The Oakland chapter of YMCA, represented by its Regional Director of Community Health, Tiffany Hunter, was also a rewarding contact. At the YMCA, they have implemented the nationwide Diabetes Prevention Program (DPP), certified by the Center for Disease Control and Prevention (CDC). The program is one year long, with 25 sessions. All the participants have pre-diabetes or are at risk of developing diabetes, and are closely followed and oriented by a coach throughout the sessions. In order to achieve its objective, the program goals are reducing body weight by 5-7% and increasing physical activity to 150 minutes per week.
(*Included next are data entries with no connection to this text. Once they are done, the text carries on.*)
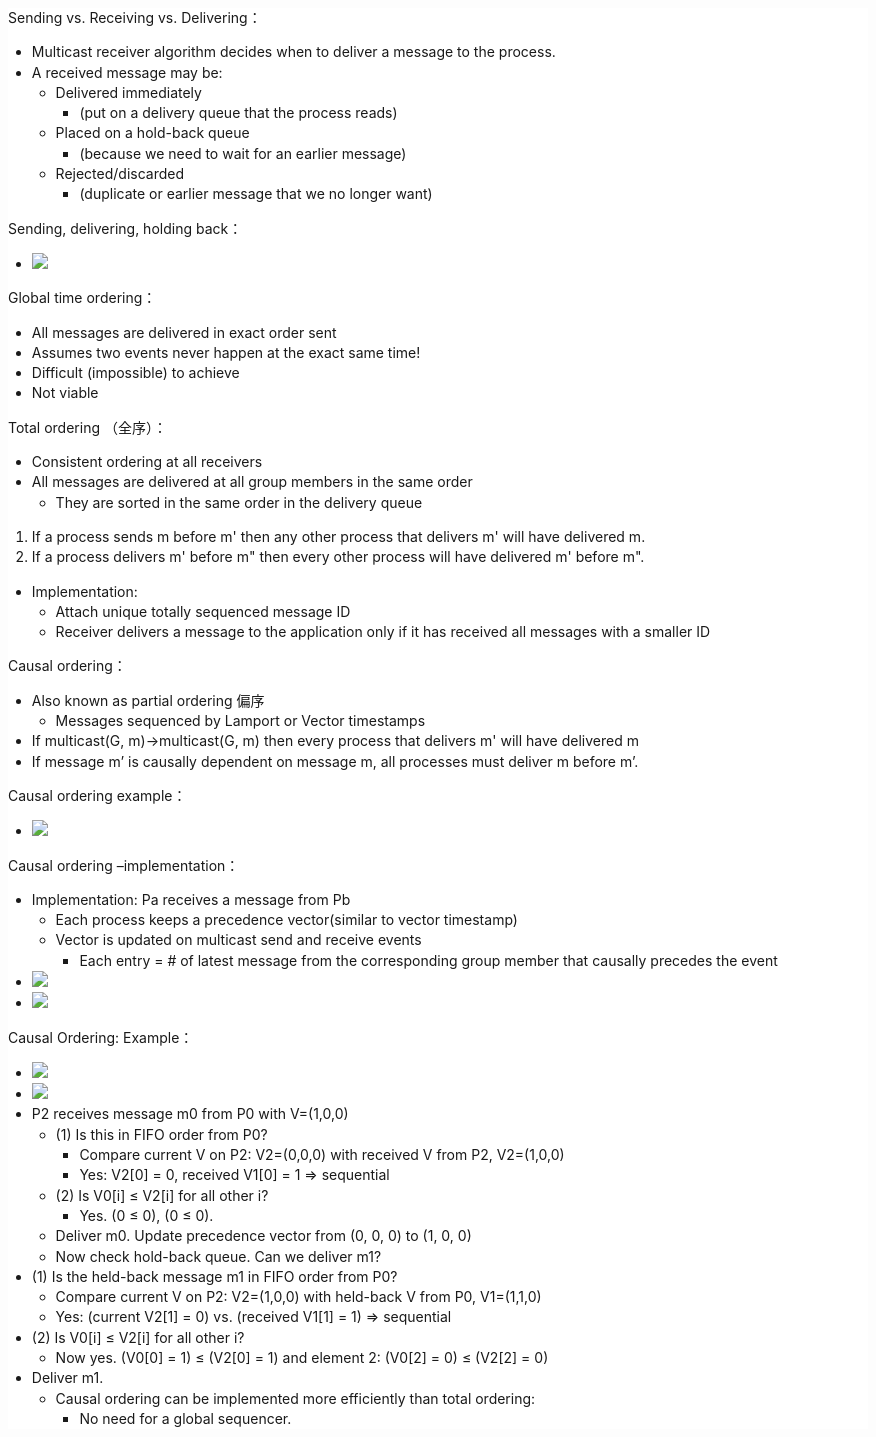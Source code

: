 Sending vs. Receiving vs. Delivering：
- Multicast receiver algorithm decides when to deliver a message to the process.
- A received message may be:
    - Delivered immediately
        - (put on a delivery queue that the process reads)
    - Placed on a hold-back queue
        - (because we need to wait for an earlier message)
    - Rejected/discarded
        - (duplicate or earlier message that we no longer want)

Sending, delivering, holding back：
- ![](https://raw.githubusercontent.com/QizhengZou/Drawing_bed/main/20220101163638.png)

Global time ordering：
- All messages are delivered in exact order sent
- Assumes two events never happen at the exact same time!
- Difficult (impossible) to achieve
- Not viable

Total ordering （全序）：
- Consistent ordering at all receivers
- All messages are delivered at all group members in the same order
    - They are sorted in the same order in the delivery queue
1. If a process sends m before m' then any other process that delivers m' will have delivered m.
2. If a process delivers m' before m" then every other process will have delivered m' before m".
- Implementation:
    - Attach unique totally sequenced message ID
    - Receiver delivers a message to the application only if it has received all messages with a smaller ID

Causal ordering：
- Also known as partial ordering 偏序
    - Messages sequenced by Lamport or Vector timestamps
- If multicast(G, m)→multicast(G, m) then every process that delivers m' will have delivered m
- If message m’ is causally dependent on message m, all processes must deliver m before m’.

Causal ordering example：
- ![](https://raw.githubusercontent.com/QizhengZou/Drawing_bed/main/20220101164012.png)

Causal ordering –implementation：
- Implementation: Pa receives a message from Pb
    - Each process keeps a precedence vector(similar to vector timestamp)
    - Vector is updated on multicast send and receive events
        - Each entry = # of latest message from the corresponding group member that causally precedes the event
- ![](https://raw.githubusercontent.com/QizhengZou/Drawing_bed/main/20220101164121.png)
- ![](https://raw.githubusercontent.com/QizhengZou/Drawing_bed/main/20220101164257.png)

Causal Ordering: Example：
- ![](https://raw.githubusercontent.com/QizhengZou/Drawing_bed/main/20220101164343.png)
- ![](https://raw.githubusercontent.com/QizhengZou/Drawing_bed/main/20220101164407.png)
- P2 receives message m0 from P0 with V=(1,0,0)
    - (1) Is this in FIFO order from P0?
        - Compare current V on P2: V2=(0,0,0) with received V from P2, V2=(1,0,0)
        - Yes: V2[0] = 0, received V1[0] = 1 ⇒ sequential
    - (2) Is V0[i] ≤ V2[i] for all other i? 
        - Yes. (0 ≤ 0), (0 ≤ 0).
    - Deliver m0. Update precedence vector from (0, 0, 0) to (1, 0, 0)
    - Now check hold-back queue. Can we deliver m1?
- (1) Is the held-back message m1 in FIFO order from P0?
    - Compare current V on P2: V2=(1,0,0) with held-back V from P0, V1=(1,1,0)
    - Yes: (current V2[1] = 0) vs. (received V1[1] = 1) ⇒ sequential
- (2) Is V0[i] ≤ V2[i] for all other i?
    - Now yes. (V0[0] = 1) ≤ (V2[0] = 1) and element 2: (V0[2] = 0) ≤ (V2[2] = 0)
- Deliver m1.
    - Causal ordering can be implemented more efficiently than total ordering: 
        - No need for a global sequencer.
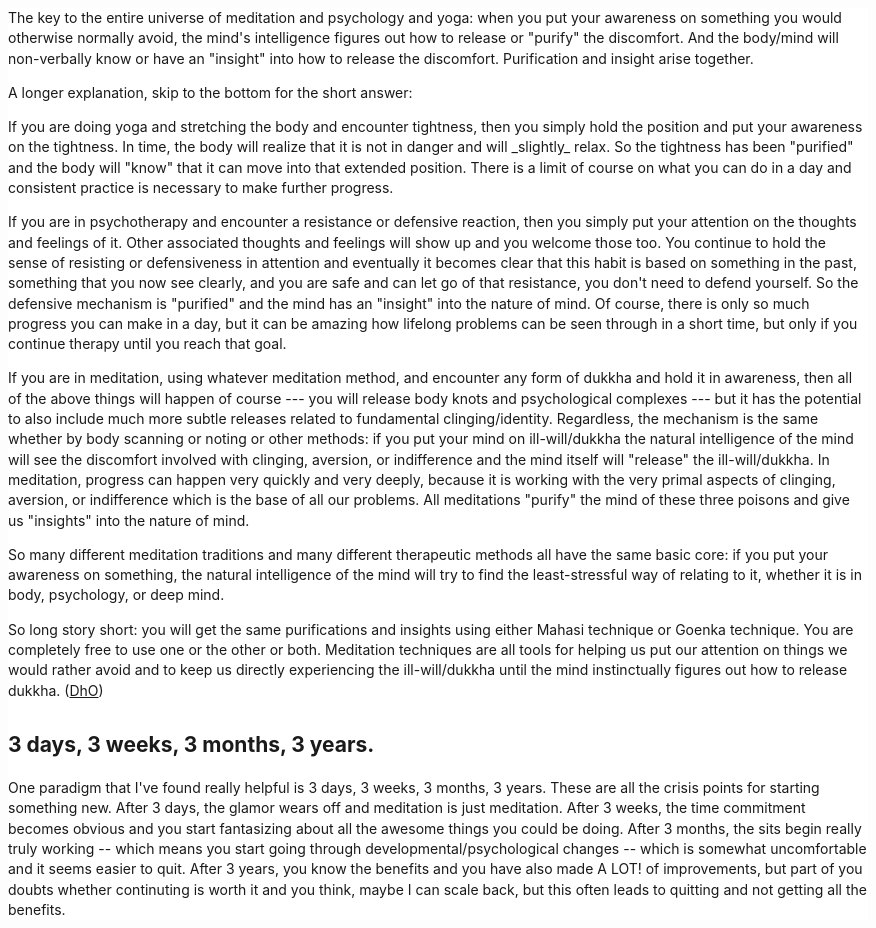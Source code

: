 The key to the entire universe of meditation and psychology and yoga: when you put your awareness on something you would otherwise normally avoid, the mind's intelligence figures out how to release or "purify" the discomfort. And the body/mind will non-verbally know or have an "insight" into how to release the discomfort. Purification and insight arise together.

A longer explanation, skip to the bottom for the short answer:

If you are doing yoga and stretching the body and encounter tightness, then you simply hold the position and put your awareness on the tightness. In time, the body will realize that it is not in danger and will \_slightly\_ relax. So the tightness has been "purified" and the body will "know" that it can move into that extended position. There is a limit of course on what you can do in a day and consistent practice is necessary to make further progress.

If you are in psychotherapy and encounter a resistance or defensive reaction, then you simply put your attention on the thoughts and feelings of it. Other associated thoughts and feelings will show up and you welcome those too. You continue to hold the sense of resisting or defensiveness in attention and eventually it becomes clear that this habit is based on something in the past, something that you now see clearly, and you are safe and can let go of that resistance, you don't need to defend yourself. So the defensive mechanism is "purified" and the mind has an "insight" into the nature of mind. Of course, there is only so much progress you can make in a day, but it can be amazing how lifelong problems can be seen through in a short time, but only if you continue therapy until you reach that goal.

If you are in meditation, using whatever meditation method, and encounter any form of dukkha and hold it in awareness, then all of the above things will happen of course --- you will release body knots and psychological complexes --- but it has the potential to also include much more subtle releases related to fundamental clinging/identity. Regardless, the mechanism is the same whether by body scanning or noting or other methods: if you put your mind on ill-will/dukkha the natural intelligence of the mind will see the discomfort involved with clinging, aversion, or indifference and the mind itself will "release" the ill-will/dukkha. In meditation, progress can happen very quickly and very deeply, because it is working with the very primal aspects of clinging, aversion, or indifference which is the base of all our problems. All meditations "purify" the mind of these three poisons and give us "insights" into the nature of mind.

So many different meditation traditions and many different therapeutic methods all have the same basic core: if you put your awareness on something, the natural intelligence of the mind will try to find the least-stressful way of relating to it, whether it is in body, psychology, or deep mind.

So long story short: you will get the same purifications and insights using either Mahasi technique or Goenka technique. You are completely free to use one or the other or both. Meditation techniques are all tools for helping us put our attention on things we would rather avoid and to keep us directly experiencing the ill-will/dukkha until the mind instinctually figures out how to release dukkha. ([DhO](https://www.dharmaoverground.org/discussion/-/message_boards/message/11232739))

## 3 days, 3 weeks, 3 months, 3 years.

 One paradigm that I've found really helpful is 3 days, 3 weeks, 3 months, 3 years. These are all the crisis points for starting something new. After 3 days, the glamor wears off and meditation is just meditation. After 3 weeks, the time commitment becomes obvious and you start fantasizing about all the awesome things you could be doing. After 3 months, the sits begin really truly working -- which means you start going through developmental/psychological changes -- which is somewhat uncomfortable and it seems easier to quit. After 3 years, you know the benefits and you have also made A LOT! of improvements, but part of you doubts whether continuting is worth it and you think, maybe I can scale back, but this often leads to quitting and not getting all the benefits.
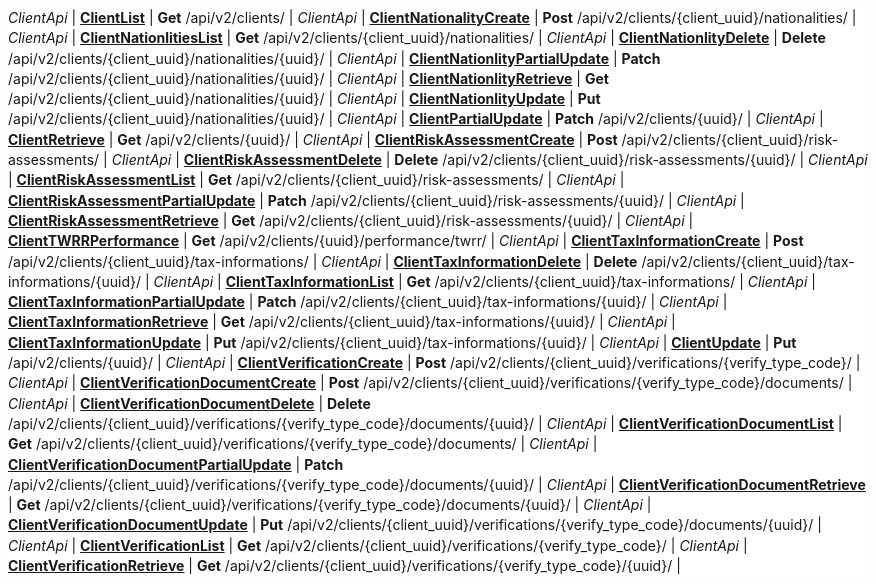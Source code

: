 *ClientApi* | [**ClientList**](docs/ClientApi.md#clientlist) | **Get** /api/v2/clients/ | 
*ClientApi* | [**ClientNationalityCreate**](docs/ClientApi.md#clientnationalitycreate) | **Post** /api/v2/clients/{client_uuid}/nationalities/ | 
*ClientApi* | [**ClientNationlitiesList**](docs/ClientApi.md#clientnationlitieslist) | **Get** /api/v2/clients/{client_uuid}/nationalities/ | 
*ClientApi* | [**ClientNationlityDelete**](docs/ClientApi.md#clientnationlitydelete) | **Delete** /api/v2/clients/{client_uuid}/nationalities/{uuid}/ | 
*ClientApi* | [**ClientNationlityPartialUpdate**](docs/ClientApi.md#clientnationlitypartialupdate) | **Patch** /api/v2/clients/{client_uuid}/nationalities/{uuid}/ | 
*ClientApi* | [**ClientNationlityRetrieve**](docs/ClientApi.md#clientnationlityretrieve) | **Get** /api/v2/clients/{client_uuid}/nationalities/{uuid}/ | 
*ClientApi* | [**ClientNationlityUpdate**](docs/ClientApi.md#clientnationlityupdate) | **Put** /api/v2/clients/{client_uuid}/nationalities/{uuid}/ | 
*ClientApi* | [**ClientPartialUpdate**](docs/ClientApi.md#clientpartialupdate) | **Patch** /api/v2/clients/{uuid}/ | 
*ClientApi* | [**ClientRetrieve**](docs/ClientApi.md#clientretrieve) | **Get** /api/v2/clients/{uuid}/ | 
*ClientApi* | [**ClientRiskAssessmentCreate**](docs/ClientApi.md#clientriskassessmentcreate) | **Post** /api/v2/clients/{client_uuid}/risk-assessments/ | 
*ClientApi* | [**ClientRiskAssessmentDelete**](docs/ClientApi.md#clientriskassessmentdelete) | **Delete** /api/v2/clients/{client_uuid}/risk-assessments/{uuid}/ | 
*ClientApi* | [**ClientRiskAssessmentList**](docs/ClientApi.md#clientriskassessmentlist) | **Get** /api/v2/clients/{client_uuid}/risk-assessments/ | 
*ClientApi* | [**ClientRiskAssessmentPartialUpdate**](docs/ClientApi.md#clientriskassessmentpartialupdate) | **Patch** /api/v2/clients/{client_uuid}/risk-assessments/{uuid}/ | 
*ClientApi* | [**ClientRiskAssessmentRetrieve**](docs/ClientApi.md#clientriskassessmentretrieve) | **Get** /api/v2/clients/{client_uuid}/risk-assessments/{uuid}/ | 
*ClientApi* | [**ClientTWRRPerformance**](docs/ClientApi.md#clienttwrrperformance) | **Get** /api/v2/clients/{uuid}/performance/twrr/ | 
*ClientApi* | [**ClientTaxInformationCreate**](docs/ClientApi.md#clienttaxinformationcreate) | **Post** /api/v2/clients/{client_uuid}/tax-informations/ | 
*ClientApi* | [**ClientTaxInformationDelete**](docs/ClientApi.md#clienttaxinformationdelete) | **Delete** /api/v2/clients/{client_uuid}/tax-informations/{uuid}/ | 
*ClientApi* | [**ClientTaxInformationList**](docs/ClientApi.md#clienttaxinformationlist) | **Get** /api/v2/clients/{client_uuid}/tax-informations/ | 
*ClientApi* | [**ClientTaxInformationPartialUpdate**](docs/ClientApi.md#clienttaxinformationpartialupdate) | **Patch** /api/v2/clients/{client_uuid}/tax-informations/{uuid}/ | 
*ClientApi* | [**ClientTaxInformationRetrieve**](docs/ClientApi.md#clienttaxinformationretrieve) | **Get** /api/v2/clients/{client_uuid}/tax-informations/{uuid}/ | 
*ClientApi* | [**ClientTaxInformationUpdate**](docs/ClientApi.md#clienttaxinformationupdate) | **Put** /api/v2/clients/{client_uuid}/tax-informations/{uuid}/ | 
*ClientApi* | [**ClientUpdate**](docs/ClientApi.md#clientupdate) | **Put** /api/v2/clients/{uuid}/ | 
*ClientApi* | [**ClientVerificationCreate**](docs/ClientApi.md#clientverificationcreate) | **Post** /api/v2/clients/{client_uuid}/verifications/{verify_type_code}/ | 
*ClientApi* | [**ClientVerificationDocumentCreate**](docs/ClientApi.md#clientverificationdocumentcreate) | **Post** /api/v2/clients/{client_uuid}/verifications/{verify_type_code}/documents/ | 
*ClientApi* | [**ClientVerificationDocumentDelete**](docs/ClientApi.md#clientverificationdocumentdelete) | **Delete** /api/v2/clients/{client_uuid}/verifications/{verify_type_code}/documents/{uuid}/ | 
*ClientApi* | [**ClientVerificationDocumentList**](docs/ClientApi.md#clientverificationdocumentlist) | **Get** /api/v2/clients/{client_uuid}/verifications/{verify_type_code}/documents/ | 
*ClientApi* | [**ClientVerificationDocumentPartialUpdate**](docs/ClientApi.md#clientverificationdocumentpartialupdate) | **Patch** /api/v2/clients/{client_uuid}/verifications/{verify_type_code}/documents/{uuid}/ | 
*ClientApi* | [**ClientVerificationDocumentRetrieve**](docs/ClientApi.md#clientverificationdocumentretrieve) | **Get** /api/v2/clients/{client_uuid}/verifications/{verify_type_code}/documents/{uuid}/ | 
*ClientApi* | [**ClientVerificationDocumentUpdate**](docs/ClientApi.md#clientverificationdocumentupdate) | **Put** /api/v2/clients/{client_uuid}/verifications/{verify_type_code}/documents/{uuid}/ | 
*ClientApi* | [**ClientVerificationList**](docs/ClientApi.md#clientverificationlist) | **Get** /api/v2/clients/{client_uuid}/verifications/{verify_type_code}/ | 
*ClientApi* | [**ClientVerificationRetrieve**](docs/ClientApi.md#clientverificationretrieve) | **Get** /api/v2/clients/{client_uuid}/verifications/{verify_type_code}/{uuid}/ | 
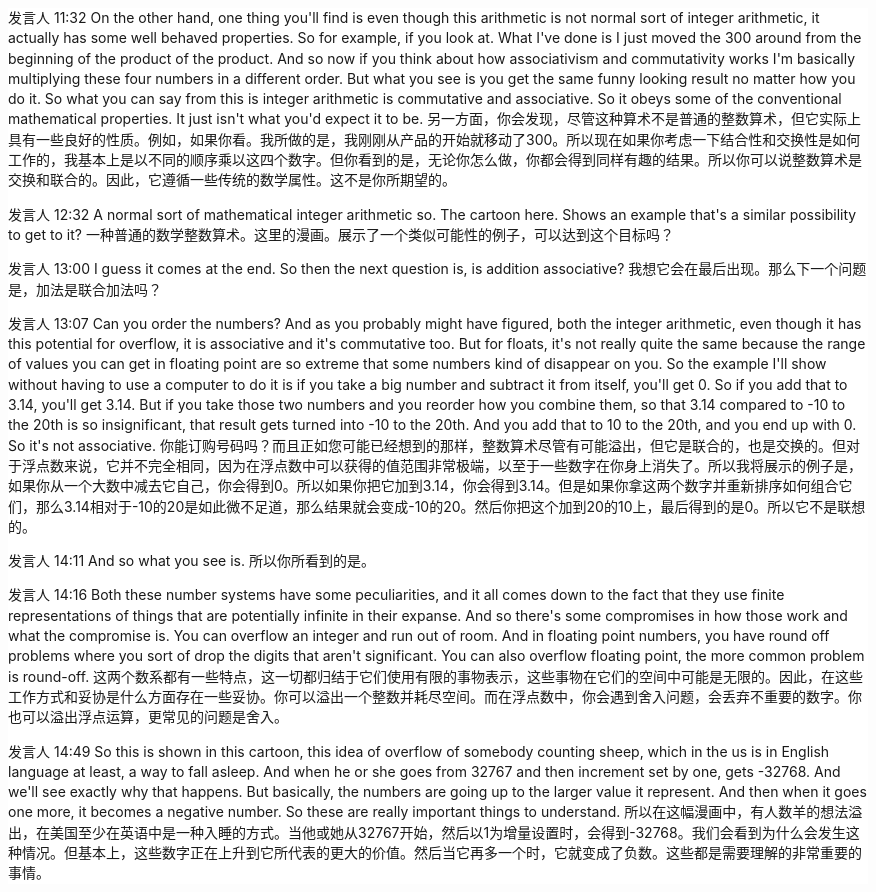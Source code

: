 发言人   11:32
On the other hand, one thing you'll find is even though this arithmetic is not normal sort of integer arithmetic, it actually has some well behaved properties. So for example, if you look at. What I've done is I just moved the 300 around from the beginning of the product of the product. And so now if you think about how associativism and commutativity works I'm basically multiplying these four numbers in a different order. But what you see is you get the same funny looking result no matter how you do it. So what you can say from this is integer arithmetic is commutative and associative. So it obeys some of the conventional mathematical properties. It just isn't what you'd expect it to be. 
另一方面，你会发现，尽管这种算术不是普通的整数算术，但它实际上具有一些良好的性质。例如，如果你看。我所做的是，我刚刚从产品的开始就移动了300。所以现在如果你考虑一下结合性和交换性是如何工作的，我基本上是以不同的顺序乘以这四个数字。但你看到的是，无论你怎么做，你都会得到同样有趣的结果。所以你可以说整数算术是交换和联合的。因此，它遵循一些传统的数学属性。这不是你所期望的。

发言人   12:32
A normal sort of mathematical integer arithmetic so. The cartoon here. Shows an example that's a similar possibility to get to it? 
一种普通的数学整数算术。这里的漫画。展示了一个类似可能性的例子，可以达到这个目标吗？

发言人   13:00
I guess it comes at the end. So then the next question is, is addition associative? 
我想它会在最后出现。那么下一个问题是，加法是联合加法吗？


发言人   13:07
Can you order the numbers? And as you probably might have figured, both the integer arithmetic, even though it has this potential for overflow, it is associative and it's commutative too. But for floats, it's not really quite the same because the range of values you can get in floating point are so extreme that some numbers kind of disappear on you. So the example I'll show without having to use a computer to do it is if you take a big number and subtract it from itself, you'll get 0. So if you add that to 3.14, you'll get 3.14. But if you take those two numbers and you reorder how you combine them, so that 3.14 compared to -10 to the 20th is so insignificant, that result gets turned into -10 to the 20th. And you add that to 10 to the 20th, and you end up with 0. So it's not associative. 
你能订购号码吗？而且正如您可能已经想到的那样，整数算术尽管有可能溢出，但它是联合的，也是交换的。但对于浮点数来说，它并不完全相同，因为在浮点数中可以获得的值范围非常极端，以至于一些数字在你身上消失了。所以我将展示的例子是，如果你从一个大数中减去它自己，你会得到0。所以如果你把它加到3.14，你会得到3.14。但是如果你拿这两个数字并重新排序如何组合它们，那么3.14相对于-10的20是如此微不足道，那么结果就会变成-10的20。然后你把这个加到20的10上，最后得到的是0。所以它不是联想的。


发言人   14:11
And so what you see is. 
所以你所看到的是。

发言人   14:16
Both these number systems have some peculiarities, and it all comes down to the fact that they use finite representations of things that are potentially infinite in their expanse. And so there's some compromises in how those work and what the compromise is. You can overflow an integer and run out of room. And in floating point numbers, you have round off problems where you sort of drop the digits that aren't significant. You can also overflow floating point, the more common problem is round-off. 
这两个数系都有一些特点，这一切都归结于它们使用有限的事物表示，这些事物在它们的空间中可能是无限的。因此，在这些工作方式和妥协是什么方面存在一些妥协。你可以溢出一个整数并耗尽空间。而在浮点数中，你会遇到舍入问题，会丢弃不重要的数字。你也可以溢出浮点运算，更常见的问题是舍入。


发言人   14:49
So this is shown in this cartoon, this idea of overflow of somebody counting sheep, which in the us is in English language at least, a way to fall asleep. And when he or she goes from 32767 and then increment set by one, gets -32768. And we'll see exactly why that happens. But basically, the numbers are going up to the larger value it represent. And then when it goes one more, it becomes a negative number. So these are really important things to understand. 
所以在这幅漫画中，有人数羊的想法溢出，在美国至少在英语中是一种入睡的方式。当他或她从32767开始，然后以1为增量设置时，会得到-32768。我们会看到为什么会发生这种情况。但基本上，这些数字正在上升到它所代表的更大的价值。然后当它再多一个时，它就变成了负数。这些都是需要理解的非常重要的事情。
Mark visits YMCA of the East Bay in January 2017

Considering that Brazil has faced a severe increase in obesity—now affecting close to 50% of the entire population—the high number of YMCA chapters in the country and the effectiveness of the DPP model in the US presents an opportunity for improvement in this area.

I made several other relevant contacts during my latest visit to Oakland, including Dan Gillette, from the Public Private Competency Building Initiative of Global Health Leaders; Anne Kelsey Lamb, Director of Regional Asthma Management and Prevention; and Mary Anne Morgan, Director of the Chronic Disease Prevention Leadership Project. Moreover, administrative leaders at PHI such as Audrey Seger Sprain, Director of Operations; Chhaya Chaudhari, Senior Talent Acquisition Specialist; and Olivia LaFond, Global Health Leaders Administrative Coordinator, were fundamental for developing a deeper understanding of the structure and processes at PHI.

Therefore, the visits to PHI were unique learning experiences for developing health programs in various locations, thanks to the interactions with specialists from different backgrounds. As a result, I have returned to Brazil with a broadened perspective of global public health themes, programs and organizational structures.